**Records for this task**
···
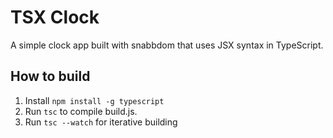 # TSX Clock

A simple clock app built with snabbdom that uses JSX syntax in TypeScript.

## How to build

1. Install `npm install -g typescript`
2. Run `tsc` to compile build.js.
3. Run `tsc --watch` for iterative building
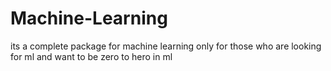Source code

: # Machine-Learning
its a complete package for machine learning only for those who are looking for ml and want to be zero to hero in ml 
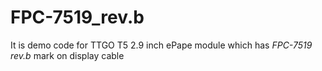 # FPC-7519_rev.b
It is demo code for TTGO T5 2.9 inch ePape module which has *FPC-7519 rev.b* mark on display cable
···
**Work instruction**
Return the material exactly as written, except for any pictures it holds.

**Your solution**
 # TSX Clock

A simple clock app built with snabbdom that uses JSX syntax in TypeScript.

## How to build

1. Install `npm install -g typescript`
2. Run `tsc` to compile build.js.
3. Run `tsc --watch` for iterative building
Source code

: # Machine-Learning
its a complete package for machine learning only for those who are looking for ml and want to be zero to hero in ml 
 # FPC-7519_rev.b
It is demo code for TTGO T5 2.9 inch ePape module which has *FPC-7519 rev.b* mark on display cable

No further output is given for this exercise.